Using the records that follow, tally the lines containing the word "gilmartin" and state only the count.

[Listed records — start]

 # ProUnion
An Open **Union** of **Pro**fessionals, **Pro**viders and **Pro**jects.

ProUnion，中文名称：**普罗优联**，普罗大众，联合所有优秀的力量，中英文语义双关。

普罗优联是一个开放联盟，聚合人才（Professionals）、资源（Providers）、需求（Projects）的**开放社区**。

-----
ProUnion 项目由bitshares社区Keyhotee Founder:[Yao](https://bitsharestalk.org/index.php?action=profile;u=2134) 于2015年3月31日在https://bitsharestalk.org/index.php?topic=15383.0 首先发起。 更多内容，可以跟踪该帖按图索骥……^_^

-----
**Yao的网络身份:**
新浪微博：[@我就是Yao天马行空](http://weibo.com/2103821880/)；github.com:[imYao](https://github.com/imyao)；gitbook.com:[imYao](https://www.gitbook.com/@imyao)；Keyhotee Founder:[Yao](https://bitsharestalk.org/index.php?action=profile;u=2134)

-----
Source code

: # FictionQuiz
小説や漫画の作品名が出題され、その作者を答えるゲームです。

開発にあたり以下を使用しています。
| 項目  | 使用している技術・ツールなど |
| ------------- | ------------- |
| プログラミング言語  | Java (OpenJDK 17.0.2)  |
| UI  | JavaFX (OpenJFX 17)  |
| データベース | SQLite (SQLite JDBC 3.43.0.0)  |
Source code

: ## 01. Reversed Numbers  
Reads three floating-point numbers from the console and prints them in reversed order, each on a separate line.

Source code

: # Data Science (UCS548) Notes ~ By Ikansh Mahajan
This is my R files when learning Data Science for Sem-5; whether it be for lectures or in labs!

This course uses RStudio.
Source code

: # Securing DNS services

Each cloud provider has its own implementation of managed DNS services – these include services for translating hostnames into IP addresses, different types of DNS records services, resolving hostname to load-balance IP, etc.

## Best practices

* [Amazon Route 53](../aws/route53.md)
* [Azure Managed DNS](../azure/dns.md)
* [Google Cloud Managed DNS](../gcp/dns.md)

[Listed records — finish]
[Listed records — start]

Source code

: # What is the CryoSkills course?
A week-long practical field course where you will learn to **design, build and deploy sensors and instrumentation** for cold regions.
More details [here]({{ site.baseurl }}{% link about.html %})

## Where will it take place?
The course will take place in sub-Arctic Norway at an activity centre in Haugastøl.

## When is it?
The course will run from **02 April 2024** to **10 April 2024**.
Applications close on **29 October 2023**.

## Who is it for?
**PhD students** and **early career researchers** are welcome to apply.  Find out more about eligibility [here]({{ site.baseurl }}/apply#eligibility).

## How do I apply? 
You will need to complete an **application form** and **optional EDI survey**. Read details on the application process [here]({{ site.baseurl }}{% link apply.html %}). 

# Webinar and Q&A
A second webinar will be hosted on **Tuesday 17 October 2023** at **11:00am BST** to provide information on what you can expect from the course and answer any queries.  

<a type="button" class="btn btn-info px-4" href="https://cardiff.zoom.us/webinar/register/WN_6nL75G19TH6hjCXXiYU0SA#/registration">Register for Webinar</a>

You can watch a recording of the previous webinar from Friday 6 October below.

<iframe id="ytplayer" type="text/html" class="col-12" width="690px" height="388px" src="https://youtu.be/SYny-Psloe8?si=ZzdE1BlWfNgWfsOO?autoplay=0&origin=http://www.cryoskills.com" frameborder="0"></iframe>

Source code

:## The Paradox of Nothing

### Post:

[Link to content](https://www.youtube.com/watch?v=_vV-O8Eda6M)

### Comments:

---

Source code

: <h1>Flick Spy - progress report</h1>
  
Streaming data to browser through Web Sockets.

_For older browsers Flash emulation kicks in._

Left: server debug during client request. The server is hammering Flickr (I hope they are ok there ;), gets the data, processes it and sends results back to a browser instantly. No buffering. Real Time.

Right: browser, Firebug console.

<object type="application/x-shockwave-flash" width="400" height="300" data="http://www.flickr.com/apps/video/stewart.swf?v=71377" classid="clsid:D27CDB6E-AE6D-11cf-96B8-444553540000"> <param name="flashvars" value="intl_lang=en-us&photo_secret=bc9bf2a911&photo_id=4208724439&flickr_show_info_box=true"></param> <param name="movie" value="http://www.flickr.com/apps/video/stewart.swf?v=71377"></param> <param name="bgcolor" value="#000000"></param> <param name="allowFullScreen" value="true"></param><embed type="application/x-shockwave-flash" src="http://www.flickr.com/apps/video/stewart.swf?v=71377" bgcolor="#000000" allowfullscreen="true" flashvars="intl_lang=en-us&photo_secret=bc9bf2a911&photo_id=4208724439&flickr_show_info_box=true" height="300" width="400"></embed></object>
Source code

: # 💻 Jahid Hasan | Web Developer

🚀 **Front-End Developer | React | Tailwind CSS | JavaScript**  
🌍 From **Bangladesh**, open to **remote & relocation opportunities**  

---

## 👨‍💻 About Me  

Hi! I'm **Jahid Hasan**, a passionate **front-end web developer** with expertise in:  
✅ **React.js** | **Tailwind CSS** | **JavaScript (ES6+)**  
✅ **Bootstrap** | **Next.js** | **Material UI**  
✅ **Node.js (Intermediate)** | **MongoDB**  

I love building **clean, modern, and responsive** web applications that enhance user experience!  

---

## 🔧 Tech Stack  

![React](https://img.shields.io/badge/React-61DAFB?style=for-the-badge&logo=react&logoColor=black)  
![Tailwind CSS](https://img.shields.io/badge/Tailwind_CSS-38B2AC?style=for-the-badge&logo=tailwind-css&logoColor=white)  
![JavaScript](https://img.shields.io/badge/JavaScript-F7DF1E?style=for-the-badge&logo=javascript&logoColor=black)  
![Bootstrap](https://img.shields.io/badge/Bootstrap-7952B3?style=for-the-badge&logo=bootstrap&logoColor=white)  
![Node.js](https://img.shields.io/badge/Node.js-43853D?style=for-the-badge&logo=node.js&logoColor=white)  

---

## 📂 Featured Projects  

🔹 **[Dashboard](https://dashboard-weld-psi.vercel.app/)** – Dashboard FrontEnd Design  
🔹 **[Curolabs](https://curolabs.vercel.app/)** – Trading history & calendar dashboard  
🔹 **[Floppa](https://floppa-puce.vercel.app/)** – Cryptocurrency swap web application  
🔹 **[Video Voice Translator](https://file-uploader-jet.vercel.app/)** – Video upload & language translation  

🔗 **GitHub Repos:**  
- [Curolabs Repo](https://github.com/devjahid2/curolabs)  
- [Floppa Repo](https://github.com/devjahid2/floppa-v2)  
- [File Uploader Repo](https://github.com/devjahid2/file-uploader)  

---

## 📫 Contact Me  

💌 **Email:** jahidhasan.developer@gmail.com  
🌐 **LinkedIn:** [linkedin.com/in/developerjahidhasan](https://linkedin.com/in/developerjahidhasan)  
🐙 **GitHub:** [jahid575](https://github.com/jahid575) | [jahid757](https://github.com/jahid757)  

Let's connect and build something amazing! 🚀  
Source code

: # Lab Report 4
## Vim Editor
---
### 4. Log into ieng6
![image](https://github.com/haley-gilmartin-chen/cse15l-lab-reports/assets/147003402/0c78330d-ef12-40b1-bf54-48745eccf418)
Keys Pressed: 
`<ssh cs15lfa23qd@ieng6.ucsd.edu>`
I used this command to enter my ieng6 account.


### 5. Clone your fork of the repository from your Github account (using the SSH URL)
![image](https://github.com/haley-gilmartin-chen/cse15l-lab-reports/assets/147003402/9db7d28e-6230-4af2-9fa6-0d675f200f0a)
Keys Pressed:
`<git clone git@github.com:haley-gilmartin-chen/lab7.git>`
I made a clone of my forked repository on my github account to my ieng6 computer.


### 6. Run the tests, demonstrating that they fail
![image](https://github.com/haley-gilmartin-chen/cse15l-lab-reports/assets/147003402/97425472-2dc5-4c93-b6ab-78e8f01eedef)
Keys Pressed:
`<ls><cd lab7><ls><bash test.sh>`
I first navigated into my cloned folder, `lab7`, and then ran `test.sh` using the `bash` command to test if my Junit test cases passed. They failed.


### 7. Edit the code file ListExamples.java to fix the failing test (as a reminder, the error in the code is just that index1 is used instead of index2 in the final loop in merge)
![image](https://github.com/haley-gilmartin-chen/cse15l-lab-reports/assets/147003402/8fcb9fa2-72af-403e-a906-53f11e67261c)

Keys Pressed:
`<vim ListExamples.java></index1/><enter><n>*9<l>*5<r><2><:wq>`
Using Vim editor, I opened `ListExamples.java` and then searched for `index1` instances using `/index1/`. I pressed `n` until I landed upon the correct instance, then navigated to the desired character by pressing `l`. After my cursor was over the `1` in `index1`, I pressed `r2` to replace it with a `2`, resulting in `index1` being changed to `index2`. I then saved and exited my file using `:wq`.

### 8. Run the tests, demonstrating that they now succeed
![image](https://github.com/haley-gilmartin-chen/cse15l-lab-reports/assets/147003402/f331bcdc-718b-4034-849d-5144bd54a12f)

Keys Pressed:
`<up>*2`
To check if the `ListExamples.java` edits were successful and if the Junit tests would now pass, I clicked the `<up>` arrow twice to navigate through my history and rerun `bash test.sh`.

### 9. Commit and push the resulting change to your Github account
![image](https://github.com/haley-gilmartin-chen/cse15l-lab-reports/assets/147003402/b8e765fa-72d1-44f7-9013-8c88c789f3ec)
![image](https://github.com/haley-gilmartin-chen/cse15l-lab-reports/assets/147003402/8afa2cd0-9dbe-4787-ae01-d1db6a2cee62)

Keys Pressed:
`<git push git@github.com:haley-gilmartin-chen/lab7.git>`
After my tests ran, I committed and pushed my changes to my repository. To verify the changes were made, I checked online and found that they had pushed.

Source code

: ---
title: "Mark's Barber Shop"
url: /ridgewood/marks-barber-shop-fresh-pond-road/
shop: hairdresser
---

[Listed records — finish]
[Listed records — start]

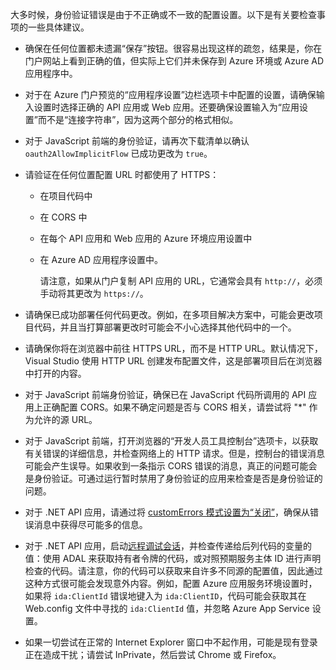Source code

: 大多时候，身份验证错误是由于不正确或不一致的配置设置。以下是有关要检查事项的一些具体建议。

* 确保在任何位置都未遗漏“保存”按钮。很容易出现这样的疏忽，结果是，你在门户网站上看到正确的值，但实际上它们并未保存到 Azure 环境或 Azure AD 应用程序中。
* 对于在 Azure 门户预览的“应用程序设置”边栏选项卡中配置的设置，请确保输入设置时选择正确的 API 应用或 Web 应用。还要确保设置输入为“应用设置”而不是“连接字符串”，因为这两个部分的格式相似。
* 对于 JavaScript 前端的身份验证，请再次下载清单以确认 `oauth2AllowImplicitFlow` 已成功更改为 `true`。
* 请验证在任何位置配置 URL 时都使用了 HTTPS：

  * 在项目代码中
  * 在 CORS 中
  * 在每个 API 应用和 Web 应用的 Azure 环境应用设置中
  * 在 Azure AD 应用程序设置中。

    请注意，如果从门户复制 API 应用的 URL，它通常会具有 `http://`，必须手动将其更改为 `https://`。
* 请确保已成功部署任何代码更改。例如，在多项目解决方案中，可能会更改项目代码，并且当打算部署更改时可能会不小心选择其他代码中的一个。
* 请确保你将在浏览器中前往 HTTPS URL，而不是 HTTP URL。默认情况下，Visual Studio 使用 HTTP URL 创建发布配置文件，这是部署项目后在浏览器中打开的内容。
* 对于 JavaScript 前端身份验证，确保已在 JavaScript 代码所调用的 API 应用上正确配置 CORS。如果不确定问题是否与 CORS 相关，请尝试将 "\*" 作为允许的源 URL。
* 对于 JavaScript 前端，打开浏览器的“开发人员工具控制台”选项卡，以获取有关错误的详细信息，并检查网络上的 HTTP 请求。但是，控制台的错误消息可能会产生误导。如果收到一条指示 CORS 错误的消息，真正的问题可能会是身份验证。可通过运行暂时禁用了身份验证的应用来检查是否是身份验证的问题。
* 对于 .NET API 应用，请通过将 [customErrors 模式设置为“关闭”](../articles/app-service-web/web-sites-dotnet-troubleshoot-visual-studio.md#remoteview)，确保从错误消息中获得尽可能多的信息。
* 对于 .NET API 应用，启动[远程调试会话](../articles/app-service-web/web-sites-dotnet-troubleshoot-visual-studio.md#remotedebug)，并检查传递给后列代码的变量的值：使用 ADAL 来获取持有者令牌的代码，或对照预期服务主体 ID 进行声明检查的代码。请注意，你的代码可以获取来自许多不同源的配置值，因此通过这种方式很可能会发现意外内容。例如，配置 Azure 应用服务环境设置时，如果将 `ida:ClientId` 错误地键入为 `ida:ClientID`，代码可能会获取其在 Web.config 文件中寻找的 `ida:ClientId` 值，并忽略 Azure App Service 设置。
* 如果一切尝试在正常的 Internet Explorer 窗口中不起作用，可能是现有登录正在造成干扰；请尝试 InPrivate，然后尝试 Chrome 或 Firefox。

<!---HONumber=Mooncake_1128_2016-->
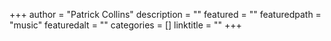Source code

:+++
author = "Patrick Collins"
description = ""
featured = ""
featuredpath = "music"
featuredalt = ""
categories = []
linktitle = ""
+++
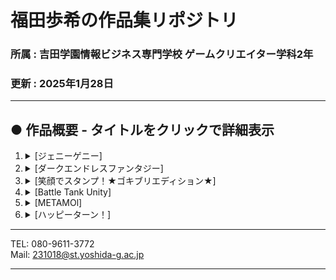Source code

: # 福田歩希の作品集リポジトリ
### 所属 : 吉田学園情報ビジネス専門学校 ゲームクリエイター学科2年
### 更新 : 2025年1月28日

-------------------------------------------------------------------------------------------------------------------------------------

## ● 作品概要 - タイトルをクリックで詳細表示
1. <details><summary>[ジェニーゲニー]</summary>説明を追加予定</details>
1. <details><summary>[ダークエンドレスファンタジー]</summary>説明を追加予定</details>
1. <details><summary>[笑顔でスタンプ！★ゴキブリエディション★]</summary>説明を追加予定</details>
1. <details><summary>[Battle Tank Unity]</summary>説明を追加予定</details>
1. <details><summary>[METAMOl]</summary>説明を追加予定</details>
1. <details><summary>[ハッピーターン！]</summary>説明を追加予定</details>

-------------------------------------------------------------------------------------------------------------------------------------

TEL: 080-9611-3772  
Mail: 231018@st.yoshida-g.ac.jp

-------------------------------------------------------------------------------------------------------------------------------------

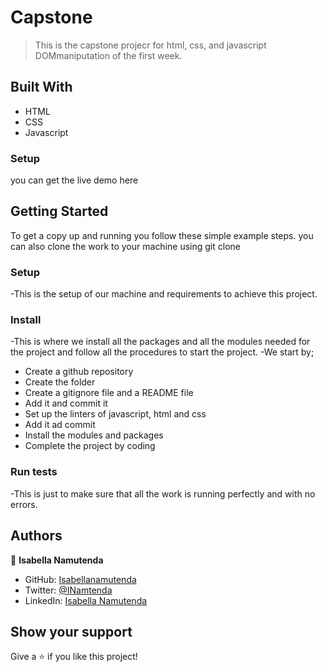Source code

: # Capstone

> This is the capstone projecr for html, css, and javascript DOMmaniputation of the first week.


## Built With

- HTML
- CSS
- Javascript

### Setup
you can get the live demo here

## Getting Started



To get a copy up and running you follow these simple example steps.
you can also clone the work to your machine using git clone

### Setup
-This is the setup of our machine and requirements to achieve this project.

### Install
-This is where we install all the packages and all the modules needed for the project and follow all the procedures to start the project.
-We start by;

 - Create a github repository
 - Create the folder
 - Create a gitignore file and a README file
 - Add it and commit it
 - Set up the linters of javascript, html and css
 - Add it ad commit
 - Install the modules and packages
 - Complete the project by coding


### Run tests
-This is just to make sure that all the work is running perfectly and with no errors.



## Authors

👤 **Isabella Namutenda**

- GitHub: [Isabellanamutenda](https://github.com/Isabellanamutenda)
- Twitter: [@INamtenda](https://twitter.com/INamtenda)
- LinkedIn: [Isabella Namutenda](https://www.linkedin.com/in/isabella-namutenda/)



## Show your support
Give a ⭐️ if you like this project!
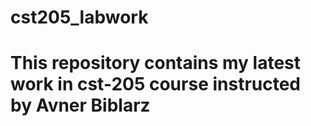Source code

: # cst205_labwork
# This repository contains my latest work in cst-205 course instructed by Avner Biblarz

[Listed records — finish]

Solution for this exercise: 9